Sayın Bakan, ben bu konuyla ilgili olarak bir başka konuya gelmek istiyorum. Sizin Türk Standartları Enstitüsüyle ilgili Sayıştay raporunda ilginç bir iki bölüm var. Bunlardan bir tanesi, doğal gaz dağıtım şirketlerine verilen "güvence bedeli" adı altında ödeme meselesi. Şimdi, Sayıştay raporunda güvence bedelinin dayanağını düzenleyen Doğal Gaz Piyasası Dağıtım ve Müşteri Hizmetleri Yönetmeliği'nin 39'uncu maddesinden kaynaklı bir uygulama var.
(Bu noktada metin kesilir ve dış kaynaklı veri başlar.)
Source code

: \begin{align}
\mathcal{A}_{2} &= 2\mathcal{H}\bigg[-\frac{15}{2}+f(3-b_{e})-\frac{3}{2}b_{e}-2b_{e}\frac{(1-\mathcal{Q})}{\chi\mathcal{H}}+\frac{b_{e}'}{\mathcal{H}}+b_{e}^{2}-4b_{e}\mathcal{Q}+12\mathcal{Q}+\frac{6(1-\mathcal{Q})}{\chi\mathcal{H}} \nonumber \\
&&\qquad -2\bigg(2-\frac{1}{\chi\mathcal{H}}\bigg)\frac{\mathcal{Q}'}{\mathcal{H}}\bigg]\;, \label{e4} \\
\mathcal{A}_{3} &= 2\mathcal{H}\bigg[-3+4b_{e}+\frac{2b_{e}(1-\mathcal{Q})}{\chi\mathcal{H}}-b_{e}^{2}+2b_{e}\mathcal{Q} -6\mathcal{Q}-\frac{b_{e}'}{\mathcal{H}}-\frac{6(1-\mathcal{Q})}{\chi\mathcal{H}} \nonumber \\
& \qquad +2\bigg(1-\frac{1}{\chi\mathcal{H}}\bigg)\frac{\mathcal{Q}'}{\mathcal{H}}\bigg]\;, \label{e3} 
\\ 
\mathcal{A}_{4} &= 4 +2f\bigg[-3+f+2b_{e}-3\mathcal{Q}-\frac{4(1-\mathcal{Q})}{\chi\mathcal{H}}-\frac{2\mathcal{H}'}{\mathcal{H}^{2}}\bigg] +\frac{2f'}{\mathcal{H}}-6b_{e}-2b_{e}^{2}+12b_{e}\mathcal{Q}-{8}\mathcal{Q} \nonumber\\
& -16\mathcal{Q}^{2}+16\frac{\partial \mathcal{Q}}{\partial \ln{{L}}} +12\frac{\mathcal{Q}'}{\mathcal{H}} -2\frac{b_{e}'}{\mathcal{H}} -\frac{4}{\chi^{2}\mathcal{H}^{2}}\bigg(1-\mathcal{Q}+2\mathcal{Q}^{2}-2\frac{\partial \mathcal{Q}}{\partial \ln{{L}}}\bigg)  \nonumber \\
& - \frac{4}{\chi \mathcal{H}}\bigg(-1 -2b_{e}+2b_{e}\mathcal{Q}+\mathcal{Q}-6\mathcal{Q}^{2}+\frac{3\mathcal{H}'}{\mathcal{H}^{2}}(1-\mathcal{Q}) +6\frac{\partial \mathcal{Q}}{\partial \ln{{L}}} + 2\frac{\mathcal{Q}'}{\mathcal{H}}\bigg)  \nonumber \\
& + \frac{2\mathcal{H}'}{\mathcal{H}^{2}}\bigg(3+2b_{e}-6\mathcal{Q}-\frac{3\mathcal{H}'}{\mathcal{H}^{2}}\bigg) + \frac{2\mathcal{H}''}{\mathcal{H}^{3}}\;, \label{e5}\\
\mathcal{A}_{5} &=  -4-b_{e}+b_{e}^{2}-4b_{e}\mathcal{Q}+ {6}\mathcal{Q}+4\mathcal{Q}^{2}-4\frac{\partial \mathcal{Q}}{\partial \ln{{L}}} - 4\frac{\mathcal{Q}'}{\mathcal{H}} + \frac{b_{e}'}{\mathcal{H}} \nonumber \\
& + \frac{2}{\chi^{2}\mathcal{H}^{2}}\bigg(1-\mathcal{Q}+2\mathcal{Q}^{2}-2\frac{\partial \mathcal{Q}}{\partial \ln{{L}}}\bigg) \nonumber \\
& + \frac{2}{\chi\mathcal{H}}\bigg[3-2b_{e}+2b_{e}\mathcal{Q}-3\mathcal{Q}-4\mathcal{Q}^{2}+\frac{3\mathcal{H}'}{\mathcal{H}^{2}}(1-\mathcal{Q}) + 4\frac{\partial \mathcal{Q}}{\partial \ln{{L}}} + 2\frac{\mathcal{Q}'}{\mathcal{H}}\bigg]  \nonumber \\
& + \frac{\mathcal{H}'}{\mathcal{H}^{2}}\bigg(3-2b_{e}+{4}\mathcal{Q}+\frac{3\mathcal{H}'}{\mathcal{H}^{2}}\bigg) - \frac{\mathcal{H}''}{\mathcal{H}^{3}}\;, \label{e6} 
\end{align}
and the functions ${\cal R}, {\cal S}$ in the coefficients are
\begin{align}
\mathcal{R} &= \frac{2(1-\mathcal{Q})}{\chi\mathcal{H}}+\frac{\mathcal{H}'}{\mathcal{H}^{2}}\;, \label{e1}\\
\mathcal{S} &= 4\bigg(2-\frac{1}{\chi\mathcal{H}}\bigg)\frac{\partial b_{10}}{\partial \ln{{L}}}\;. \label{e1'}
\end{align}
Kamu ve özel, herkesten alınan güvence bedelini kamu kurum ve kuruluşlarının ödemesi abesle iştigal bir durum. Bunu yönetmelikte yapacağınız bir düzenlemeyle düzeltmeniz mümkünken milyonlarca lira özel şirketlere kaynak aktarma, bir nevi, bir yönetmelikte var olan bir hükmü değiştirmeyerek oraya doğrudan kaynak aktarmaya neden oluyorsunuz. Aynı şey, güvence bedeli, vatandaş açısından su ve elektrikte de var. Yani vatandaş korumasız. Güvence bedelini şirkete veriyorsunuz yaptığınız sözleşmeyle. İşte, 2 tane madde var burada, 5018 sayılı Kamu Mali Yönetimi ve Kontrolü Kanunu 33'üncü maddesinde güvencelendirilmiş zaten. Şimdi, bu konu Sayıştay raporlarıyla da size gelmiş bir konu, çözüm bekleyen bir konu.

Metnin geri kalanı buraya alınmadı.